Yes - one can use considerable expertise and ingenuity to argue whether the population genetics model supports a particular contention or not. That’s the nature of this thread.

But the question of whether the model itself is adequately valid over such timescales, given its known limitations and the state of flux of theories of large-scale evolution, is a significant one.

“All models are wrong - some are useful”. But their utility is only measurable by the ability to validate them by independent observation under the situation for which they are being used - in this case the origin of humanity defined, at least, as our species or even across hominin species by some protagonists.

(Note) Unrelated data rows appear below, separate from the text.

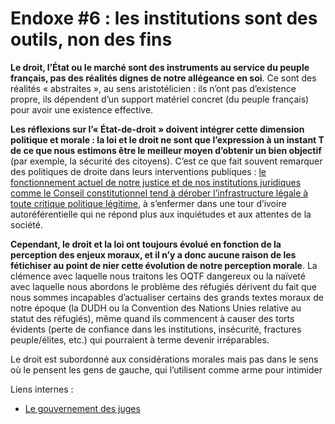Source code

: # Endoxe #6 : les institutions sont des outils, non des fins

**Le droit, l’État ou le marché sont des instruments au service du peuple français, pas des réalités dignes de notre allégeance en soi**. Ce sont des réalités « abstraites », au sens aristotélicien : ils n’ont pas d’existence propre, ils dépendent d’un support matériel concret (du peuple français) pour avoir une existence effective.

**Les réflexions sur l’« État-de-droit » doivent intégrer cette dimension politique et morale : la loi et le droit ne sont que l’expression à un instant T de ce que nous estimons être le meilleur moyen d’obtenir un bien objectif** (par exemple, la sécurité des citoyens). C’est ce que fait souvent remarquer des politiques de droite dans leurs interventions publiques : [le fonctionnement actuel de notre justice et de nos institutions juridiques comme le Conseil constitutionnel tend à dérober l’infrastructure légale à toute critique politique légitime](../droit-et-institutions/le-gouvernement-des-juges.md), à s’enfermer dans une tour d’ivoire autoréférentielle qui ne répond plus aux inquiétudes et aux attentes de la société.

**Cependant, le droit et la loi ont toujours évolué en fonction de la perception des enjeux moraux, et il n’y a donc aucune raison de les fétichiser au point de nier cette évolution de notre perception morale**. La clémence avec laquelle nous traitons les OQTF dangereux ou la naïveté avec laquelle nous abordons le problème des réfugiés dérivent du fait que nous sommes incapables d’actualiser certains des grands textes moraux de notre époque (la DUDH ou la Convention des Nations Unies relative au statut des réfugiés), même quand ils commencent à causer des torts évidents (perte de confiance dans les institutions, insécurité, fractures peuple/élites, etc.) qui pourraient à terme devenir irréparables.

Le droit est subordonné aux considérations morales mais pas dans le sens où le pensent les gens de gauche, qui l’utilisent comme arme pour intimider

Liens internes :

* [Le gouvernement des juges](../droit-et-institutions/le-gouvernement-des-juges.md)
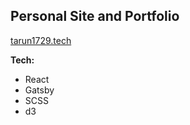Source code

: ## Personal Site and Portfolio

[tarun1729.tech](https://tarunyadav.xyz)

**Tech:**

- React
- Gatsby
- SCSS
- d3
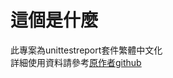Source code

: # 這個是什麼
此專案為unittestreport套件繁體中文化<br>
詳細使用資料請參考[原作者github](https://github.com/musen123/UnitTestReport/ "Title")








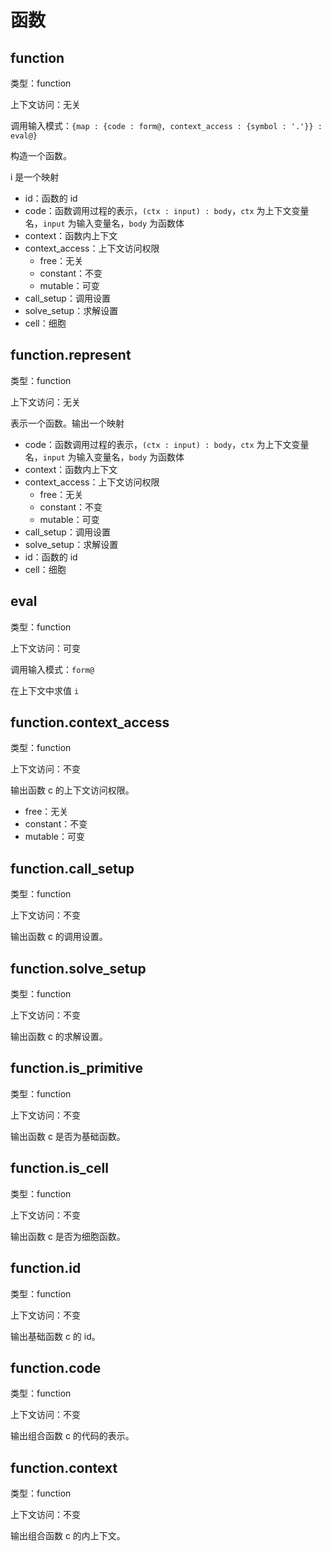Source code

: # 函数

## function

类型：function

上下文访问：无关

调用输入模式：`{map : {code : form@, context_access : {symbol : '.'}} : eval@}`

构造一个函数。

i 是一个映射

- id：函数的 id
- code：函数调用过程的表示，`(ctx : input) : body`，`ctx` 为上下文变量名，`input` 为输入变量名，`body` 为函数体
- context：函数内上下文
- context_access：上下文访问权限
  - free：无关
  - constant：不变
  - mutable：可变
- call_setup：调用设置
- solve_setup：求解设置
- cell：细胞

## function.represent

类型：function

上下文访问：无关

表示一个函数。输出一个映射

- code：函数调用过程的表示，`(ctx : input) : body`，`ctx` 为上下文变量名，`input` 为输入变量名，`body` 为函数体
- context：函数内上下文
- context_access：上下文访问权限
  - free：无关
  - constant：不变
  - mutable：可变
- call_setup：调用设置
- solve_setup：求解设置
- id：函数的 id
- cell：细胞

## eval

类型：function

上下文访问：可变

调用输入模式：`form@`

在上下文中求值 `i`

## function.context_access

类型：function

上下文访问：不变

输出函数 c 的上下文访问权限。

- free：无关
- constant：不变
- mutable：可变

## function.call_setup

类型：function

上下文访问：不变

输出函数 c 的调用设置。

## function.solve_setup

类型：function

上下文访问：不变

输出函数 c 的求解设置。

## function.is_primitive

类型：function

上下文访问：不变

输出函数 c 是否为基础函数。

## function.is_cell

类型：function

上下文访问：不变

输出函数 c 是否为细胞函数。

## function.id

类型：function

上下文访问：不变

输出基础函数 c 的 id。

## function.code

类型：function

上下文访问：不变

输出组合函数 c 的代码的表示。

## function.context

类型：function

上下文访问：不变

输出组合函数 c 的内上下文。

That’s very different from studying the evolution of Y-chromosomes in the living population.

In this case, validation would seem to require counting fossils that are as rare as hens’ teeth - in the absence of physical evidence, the population genetics model seems to validate itself in a circular manner.

AFAIK, it’s basically the same thing, but on a longer time scale and across more of the genome than typical Y-chromosome studies.

Perhaps one of our biologist friends like @Swamidass, @glipsnort, @DennisVenema or @RichardBuggs would be able to shed more light.

Perhaps you would elaborate; what predictions can any model make on what seems to be current data used to set up the model itself?

(Chris Falter) #386

(GJDS) #387

Validation of models, as I have practiced (and is commonly understood) requires a result from the model to be similar to an observation/measurement of a system independent of the model data base. Within this I have a difficult time noting such validation of the models discussed here. Since a major point is the size and time of a bottleneck, for example, validation would be considered by using physical data of a real bottleneck. There may be other ways, and if you can identify them I would be interested to know.

This is not a question on the technicalities of the modelling proceure.